## Your goal:
Give only the number of lines in the data that include the string "модули".
BEGIN Source material
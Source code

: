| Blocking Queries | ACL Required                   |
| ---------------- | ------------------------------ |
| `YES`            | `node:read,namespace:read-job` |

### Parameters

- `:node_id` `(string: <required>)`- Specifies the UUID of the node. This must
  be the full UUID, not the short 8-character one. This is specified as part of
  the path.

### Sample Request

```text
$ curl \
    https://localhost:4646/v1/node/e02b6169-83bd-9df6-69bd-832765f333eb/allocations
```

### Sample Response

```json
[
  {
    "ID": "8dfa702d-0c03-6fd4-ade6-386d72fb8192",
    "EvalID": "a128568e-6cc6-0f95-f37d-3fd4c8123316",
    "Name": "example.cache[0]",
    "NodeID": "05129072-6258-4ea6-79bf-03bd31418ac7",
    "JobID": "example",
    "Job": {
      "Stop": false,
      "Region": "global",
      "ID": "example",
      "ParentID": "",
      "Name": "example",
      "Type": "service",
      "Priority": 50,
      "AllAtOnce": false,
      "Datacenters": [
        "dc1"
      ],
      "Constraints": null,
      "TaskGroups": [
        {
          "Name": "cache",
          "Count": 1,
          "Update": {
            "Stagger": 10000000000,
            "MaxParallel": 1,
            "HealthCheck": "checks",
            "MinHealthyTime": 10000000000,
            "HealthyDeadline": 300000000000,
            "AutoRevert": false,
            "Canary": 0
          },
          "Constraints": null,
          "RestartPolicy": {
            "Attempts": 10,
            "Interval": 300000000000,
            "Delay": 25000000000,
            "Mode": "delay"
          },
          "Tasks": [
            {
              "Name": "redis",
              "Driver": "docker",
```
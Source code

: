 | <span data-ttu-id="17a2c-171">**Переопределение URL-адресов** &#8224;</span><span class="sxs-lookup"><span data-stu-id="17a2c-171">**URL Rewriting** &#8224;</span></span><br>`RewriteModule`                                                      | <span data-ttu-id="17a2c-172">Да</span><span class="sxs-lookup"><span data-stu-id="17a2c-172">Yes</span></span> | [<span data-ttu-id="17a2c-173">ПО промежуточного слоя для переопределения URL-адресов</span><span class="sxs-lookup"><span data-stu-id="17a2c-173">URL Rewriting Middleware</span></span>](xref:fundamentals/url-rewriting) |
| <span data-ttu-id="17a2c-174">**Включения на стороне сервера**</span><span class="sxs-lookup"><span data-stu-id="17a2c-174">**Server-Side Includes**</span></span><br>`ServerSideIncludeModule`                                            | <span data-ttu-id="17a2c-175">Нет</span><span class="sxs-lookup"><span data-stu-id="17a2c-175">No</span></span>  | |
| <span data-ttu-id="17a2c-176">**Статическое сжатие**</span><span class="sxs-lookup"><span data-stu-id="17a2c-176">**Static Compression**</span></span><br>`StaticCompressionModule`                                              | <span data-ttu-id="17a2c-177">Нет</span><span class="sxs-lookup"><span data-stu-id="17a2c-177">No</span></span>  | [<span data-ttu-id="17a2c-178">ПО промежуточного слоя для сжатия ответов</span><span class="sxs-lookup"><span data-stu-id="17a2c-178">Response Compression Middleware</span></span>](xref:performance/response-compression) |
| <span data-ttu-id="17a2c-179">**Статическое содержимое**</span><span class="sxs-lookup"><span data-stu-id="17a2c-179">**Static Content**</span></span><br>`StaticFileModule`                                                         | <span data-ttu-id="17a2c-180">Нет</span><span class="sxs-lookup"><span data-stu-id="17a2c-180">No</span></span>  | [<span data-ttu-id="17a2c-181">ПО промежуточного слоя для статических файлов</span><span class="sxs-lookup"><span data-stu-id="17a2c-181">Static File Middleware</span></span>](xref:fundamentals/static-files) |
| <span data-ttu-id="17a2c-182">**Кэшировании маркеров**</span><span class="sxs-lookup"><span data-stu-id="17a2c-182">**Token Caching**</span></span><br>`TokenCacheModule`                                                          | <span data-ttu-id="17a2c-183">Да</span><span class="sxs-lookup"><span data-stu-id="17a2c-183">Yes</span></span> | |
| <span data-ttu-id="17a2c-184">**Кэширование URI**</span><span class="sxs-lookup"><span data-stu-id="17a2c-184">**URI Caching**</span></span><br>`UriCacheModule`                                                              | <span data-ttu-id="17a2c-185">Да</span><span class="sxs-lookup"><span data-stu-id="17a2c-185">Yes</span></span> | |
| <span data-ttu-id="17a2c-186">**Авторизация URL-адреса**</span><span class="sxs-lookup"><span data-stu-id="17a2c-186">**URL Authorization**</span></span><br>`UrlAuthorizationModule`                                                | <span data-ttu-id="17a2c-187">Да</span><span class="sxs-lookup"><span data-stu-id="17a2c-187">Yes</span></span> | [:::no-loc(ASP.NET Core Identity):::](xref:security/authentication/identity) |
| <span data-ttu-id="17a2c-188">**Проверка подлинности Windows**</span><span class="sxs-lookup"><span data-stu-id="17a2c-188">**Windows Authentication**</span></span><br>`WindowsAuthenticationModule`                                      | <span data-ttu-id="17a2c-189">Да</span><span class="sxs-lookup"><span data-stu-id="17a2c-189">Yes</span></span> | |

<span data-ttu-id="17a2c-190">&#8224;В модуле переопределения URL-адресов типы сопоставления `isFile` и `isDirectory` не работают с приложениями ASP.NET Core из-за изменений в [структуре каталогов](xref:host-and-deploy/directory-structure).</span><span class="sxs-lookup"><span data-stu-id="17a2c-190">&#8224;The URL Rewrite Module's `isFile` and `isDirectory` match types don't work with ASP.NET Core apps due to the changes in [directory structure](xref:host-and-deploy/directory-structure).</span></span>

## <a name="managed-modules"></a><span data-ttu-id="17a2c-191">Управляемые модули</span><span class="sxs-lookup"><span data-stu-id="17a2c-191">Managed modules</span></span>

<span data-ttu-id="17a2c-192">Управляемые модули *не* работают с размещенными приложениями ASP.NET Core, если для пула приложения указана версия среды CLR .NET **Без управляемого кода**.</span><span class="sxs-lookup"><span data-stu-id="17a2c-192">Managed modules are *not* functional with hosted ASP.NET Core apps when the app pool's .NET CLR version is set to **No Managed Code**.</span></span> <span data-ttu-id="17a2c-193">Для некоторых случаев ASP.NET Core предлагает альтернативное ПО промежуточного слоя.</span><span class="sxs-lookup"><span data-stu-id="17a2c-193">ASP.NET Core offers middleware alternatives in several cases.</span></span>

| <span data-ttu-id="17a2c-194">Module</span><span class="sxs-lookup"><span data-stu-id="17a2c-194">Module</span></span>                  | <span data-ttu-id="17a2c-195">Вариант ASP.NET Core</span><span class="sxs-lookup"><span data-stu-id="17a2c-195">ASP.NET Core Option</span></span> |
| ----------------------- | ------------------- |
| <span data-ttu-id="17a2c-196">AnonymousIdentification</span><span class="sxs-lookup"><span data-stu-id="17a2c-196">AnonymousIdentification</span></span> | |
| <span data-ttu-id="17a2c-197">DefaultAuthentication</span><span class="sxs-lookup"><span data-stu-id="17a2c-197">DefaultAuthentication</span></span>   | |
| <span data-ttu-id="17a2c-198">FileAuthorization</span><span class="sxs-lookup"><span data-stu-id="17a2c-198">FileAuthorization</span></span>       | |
END Source material
## Written answer:
2